For the string "transition", search the entries below and copy every line where it appears.

PROVIDED INFORMATION START

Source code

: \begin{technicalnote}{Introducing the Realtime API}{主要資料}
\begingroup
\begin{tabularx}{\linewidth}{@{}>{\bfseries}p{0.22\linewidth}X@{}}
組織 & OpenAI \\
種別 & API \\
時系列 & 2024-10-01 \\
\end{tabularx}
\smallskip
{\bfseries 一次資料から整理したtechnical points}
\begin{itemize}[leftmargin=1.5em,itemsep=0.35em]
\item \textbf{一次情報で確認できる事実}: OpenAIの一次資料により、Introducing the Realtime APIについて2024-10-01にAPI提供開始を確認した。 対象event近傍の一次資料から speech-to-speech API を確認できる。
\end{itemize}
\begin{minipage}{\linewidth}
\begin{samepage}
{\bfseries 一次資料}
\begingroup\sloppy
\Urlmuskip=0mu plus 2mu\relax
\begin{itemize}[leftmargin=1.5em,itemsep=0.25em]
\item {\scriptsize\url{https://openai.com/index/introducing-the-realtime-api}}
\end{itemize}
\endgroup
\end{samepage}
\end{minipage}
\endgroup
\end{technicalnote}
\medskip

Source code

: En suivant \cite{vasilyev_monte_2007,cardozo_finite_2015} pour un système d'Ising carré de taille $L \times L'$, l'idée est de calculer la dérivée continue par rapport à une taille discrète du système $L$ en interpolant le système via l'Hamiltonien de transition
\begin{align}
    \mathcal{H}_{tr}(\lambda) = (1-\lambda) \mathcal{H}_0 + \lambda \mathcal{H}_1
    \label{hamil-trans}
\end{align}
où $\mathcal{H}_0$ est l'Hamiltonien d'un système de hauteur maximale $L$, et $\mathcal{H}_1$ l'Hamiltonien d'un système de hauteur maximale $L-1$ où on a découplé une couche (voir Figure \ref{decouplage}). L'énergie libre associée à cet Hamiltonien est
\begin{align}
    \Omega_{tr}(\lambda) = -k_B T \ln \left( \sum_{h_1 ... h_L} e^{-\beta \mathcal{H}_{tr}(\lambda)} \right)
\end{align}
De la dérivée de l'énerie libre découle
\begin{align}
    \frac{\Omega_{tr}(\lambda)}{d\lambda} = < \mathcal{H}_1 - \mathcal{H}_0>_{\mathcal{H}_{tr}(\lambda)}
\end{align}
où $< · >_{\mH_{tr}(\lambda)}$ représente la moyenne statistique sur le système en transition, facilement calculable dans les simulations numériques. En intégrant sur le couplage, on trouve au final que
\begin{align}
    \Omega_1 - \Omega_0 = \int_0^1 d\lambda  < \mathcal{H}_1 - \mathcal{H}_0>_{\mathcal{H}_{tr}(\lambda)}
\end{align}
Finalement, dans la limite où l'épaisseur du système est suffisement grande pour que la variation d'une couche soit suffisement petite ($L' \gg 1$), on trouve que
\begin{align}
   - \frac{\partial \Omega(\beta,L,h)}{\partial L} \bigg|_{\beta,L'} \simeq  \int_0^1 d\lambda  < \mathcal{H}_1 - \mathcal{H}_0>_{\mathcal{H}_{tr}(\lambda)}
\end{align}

PROVIDED INFORMATION END

**PROBLEM SOLUTION**
: En suivant \cite{vasilyev_monte_2007,cardozo_finite_2015} pour un système d'Ising carré de taille $L \times L'$, l'idée est de calculer la dérivée continue par rapport à une taille discrète du système $L$ en interpolant le système via l'Hamiltonien de transition
où $< · >_{\mH_{tr}(\lambda)}$ représente la moyenne statistique sur le système en transition, facilement calculable dans les simulations numériques. En intégrant sur le couplage, on trouve au final que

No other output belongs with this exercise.